The support for Power chips – presumably Power8 is the first one, but Canonical is not saying – is not going to draw Canonical into supporting big iron.

“What has not changed is our focus, which is on volume," explains Shuttleworth. "The whole idea behind OpenPower is volume. I have great respect for other companies and their focus, but we have picked scale out and volume as the key thing to do well. It is a hard problem in its own right. For us, it is a much more interesting thing to figure out how to get 2,000 nodes in a rack and hundreds or thousands of those racks as an objective than to ponder how we can get to more sockets on a single machine.”

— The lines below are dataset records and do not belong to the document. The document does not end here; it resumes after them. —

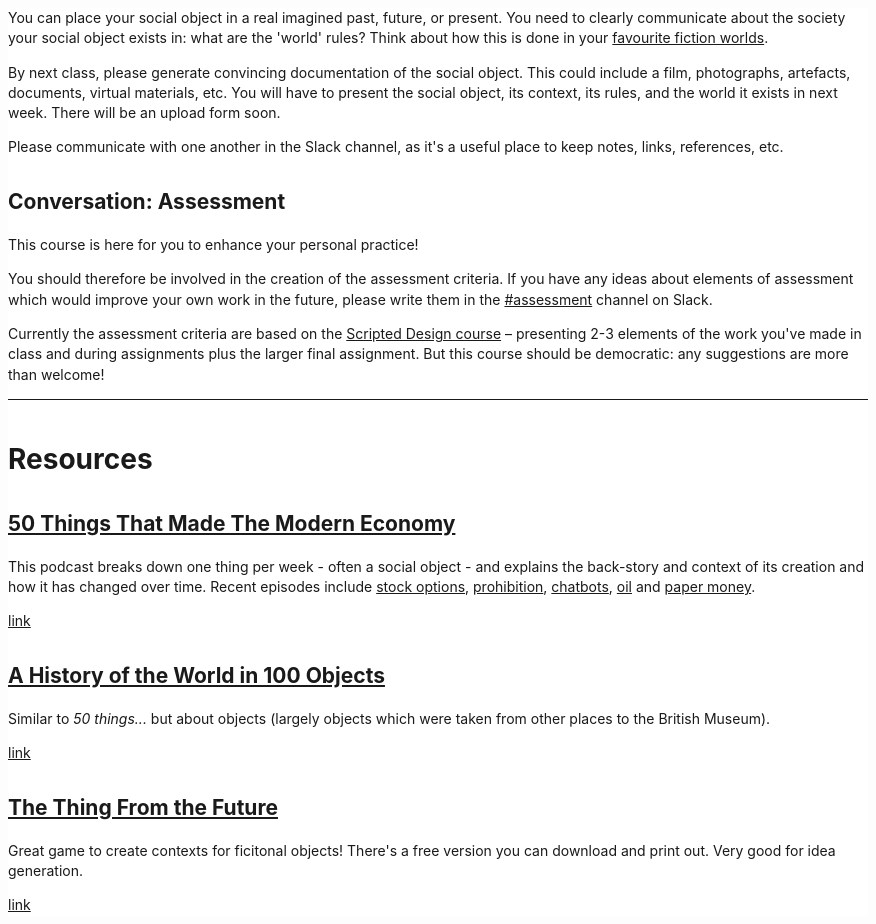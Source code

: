 You can place your social object in a real imagined past, future, or present. You need to clearly communicate about the society your social object exists in: what are the 'world' rules? Think about how this is done in your [favourite fiction worlds](../classes/class-02.html#fictional-worlds).

By next class, please generate convincing documentation of the social object. This could include a film, photographs, artefacts, documents, virtual materials, etc. You will have to present the social object, its context, its rules, and the world it exists in next week. There will be an upload form soon.

Please communicate with one another in the Slack channel, as it's a useful place to keep notes, links, references, etc.


## Conversation: Assessment

This course is here for you to enhance your personal practice!

You should therefore be involved in the creation of the assessment criteria. If you have any ideas about elements of assessment which would improve your own work in the future, please write them in the [\#assessment](https://p-a-r-a-l-l-e-l.slack.com/archives/CVDAEDVLY) channel on Slack.

Currently the assessment criteria are based on the [Scripted Design course](https://sd.olliepalmer.com/about/#assessment-criteria) – presenting 2-3 elements of the work you've made in class and during assignments plus the larger final assignment. But this course should be democratic: any suggestions are more than welcome!


----

# Resources

## [50 Things That Made The Modern Economy](https://www.bbc.co.uk/programmes/p04b1g3c/episodes/downloads)

This podcast breaks down one thing per week - often a social object - and explains the back-story and context of its creation and how it has changed over time. Recent episodes include [stock options](https://www.bbc.co.uk/programmes/w3csz2x6), [prohibition](https://www.bbc.co.uk/programmes/w3csz2wy), [chatbots](https://www.bbc.co.uk/programmes/w3csz2ws), [oil](https://www.bbc.co.uk/programmes/w3csz2wt) and [paper money](https://www.bbc.co.uk/programmes/p059c7g1).

[link](https://www.bbc.co.uk/programmes/p04b1g3c/episodes/downloads)

## [A History of the World in 100 Objects]((https://www.bbc.co.uk/programmes/b00nrtd2/episodes/downloads) )

Similar to _50 things..._ but about objects (largely objects which were taken from other places to the British Museum).

[link](https://www.bbc.co.uk/programmes/b00nrtd2/episodes/downloads)

## [The Thing From the Future](http://situationlab.org/project/the-thing-from-the-future/)

Great game to create contexts for ficitonal objects! There's a free version you can download and print out. Very good for idea generation.

[link](http://situationlab.org/project/the-thing-from-the-future/)
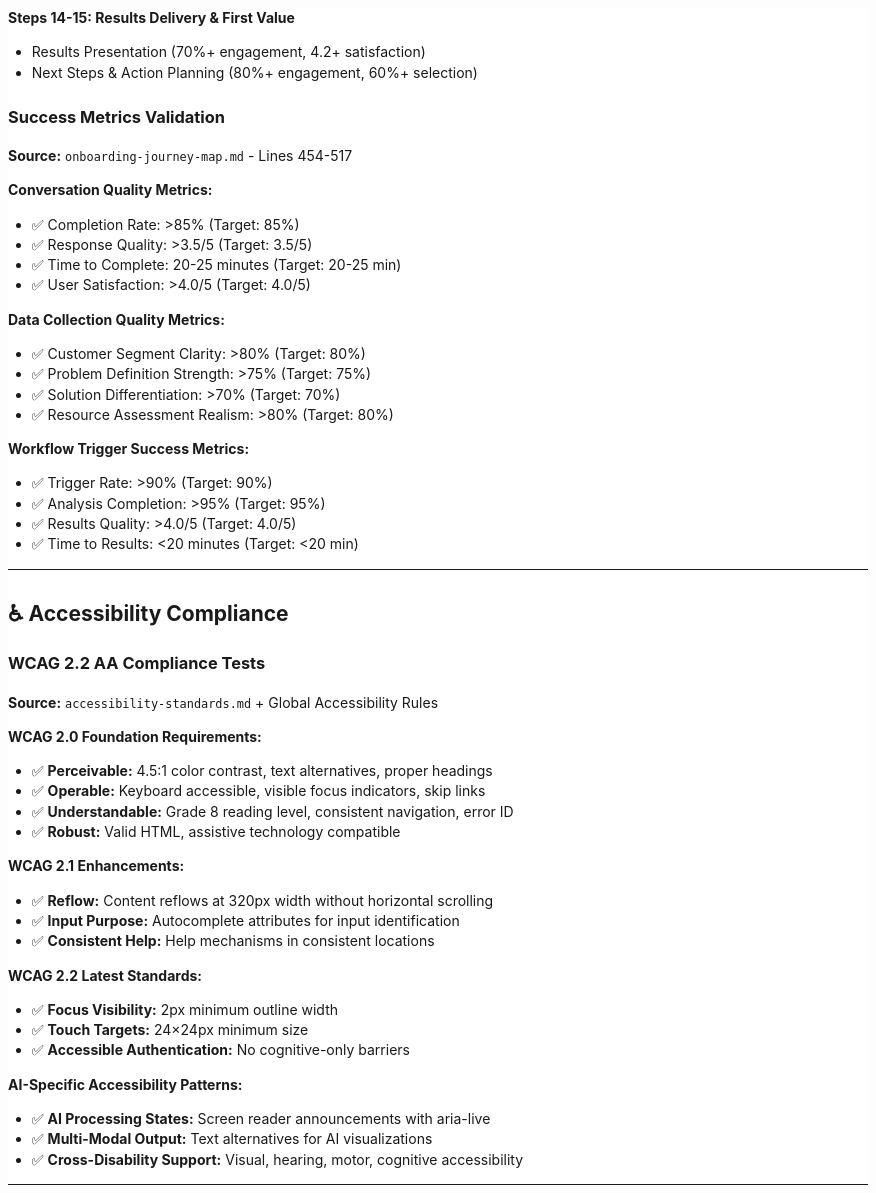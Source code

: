 **Steps 14-15: Results Delivery & First Value**
- Results Presentation (70%+ engagement, 4.2+ satisfaction)
- Next Steps & Action Planning (80%+ engagement, 60%+ selection)

### **Success Metrics Validation**
**Source:** `onboarding-journey-map.md` - Lines 454-517

**Conversation Quality Metrics:**
- ✅ Completion Rate: >85% (Target: 85%)
- ✅ Response Quality: >3.5/5 (Target: 3.5/5)  
- ✅ Time to Complete: 20-25 minutes (Target: 20-25 min)
- ✅ User Satisfaction: >4.0/5 (Target: 4.0/5)

**Data Collection Quality Metrics:**
- ✅ Customer Segment Clarity: >80% (Target: 80%)
- ✅ Problem Definition Strength: >75% (Target: 75%)
- ✅ Solution Differentiation: >70% (Target: 70%)  
- ✅ Resource Assessment Realism: >80% (Target: 80%)

**Workflow Trigger Success Metrics:**
- ✅ Trigger Rate: >90% (Target: 90%)
- ✅ Analysis Completion: >95% (Target: 95%)
- ✅ Results Quality: >4.0/5 (Target: 4.0/5)
- ✅ Time to Results: <20 minutes (Target: <20 min)

---

## ♿ Accessibility Compliance

### **WCAG 2.2 AA Compliance Tests**
**Source:** `accessibility-standards.md` + Global Accessibility Rules

**WCAG 2.0 Foundation Requirements:**
- ✅ **Perceivable:** 4.5:1 color contrast, text alternatives, proper headings
- ✅ **Operable:** Keyboard accessible, visible focus indicators, skip links
- ✅ **Understandable:** Grade 8 reading level, consistent navigation, error ID
- ✅ **Robust:** Valid HTML, assistive technology compatible

**WCAG 2.1 Enhancements:**
- ✅ **Reflow:** Content reflows at 320px width without horizontal scrolling
- ✅ **Input Purpose:** Autocomplete attributes for input identification
- ✅ **Consistent Help:** Help mechanisms in consistent locations

**WCAG 2.2 Latest Standards:**
- ✅ **Focus Visibility:** 2px minimum outline width
- ✅ **Touch Targets:** 24×24px minimum size
- ✅ **Accessible Authentication:** No cognitive-only barriers

**AI-Specific Accessibility Patterns:**
- ✅ **AI Processing States:** Screen reader announcements with aria-live
- ✅ **Multi-Modal Output:** Text alternatives for AI visualizations
- ✅ **Cross-Disability Support:** Visual, hearing, motor, cognitive accessibility

---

That said, Canonical is getting to work on tuning up Ubuntu Server for NUMA machines and wants to do traditional HPC well, too. To that end, the distribution includes the Lustre parallel file system and a bunch of other HPC libraries. And Shuttleworth concedes that the "sci-fi stuff" in the future that would be enabled by systems with very high-speed networks linking them presents some interesting possibilities in terms of creating malleable systems that are one step cooler than clouds.

“For us, there is a lot more interest in HPC than in sixteen-socket scale up," says Shuttleworth. "But a supercomputer with a very high-speed interconnect and with tens of thousands of nodes is more interesting. If you look at where hyperscale is going, you might be virtualizing SATA and other protocols over that high-speed interconnect and constructing systems on the fly. Wouldn’t it be a beautiful thing if you could codify that machine – that’s a Juju charm – and you need something that can talk to the metal to create the system you want – that’s MaaS – for that particular workload. You just throw the workloads at the substrate. And that is absolutely where we are headed."

EnterpriseTech could not agree more.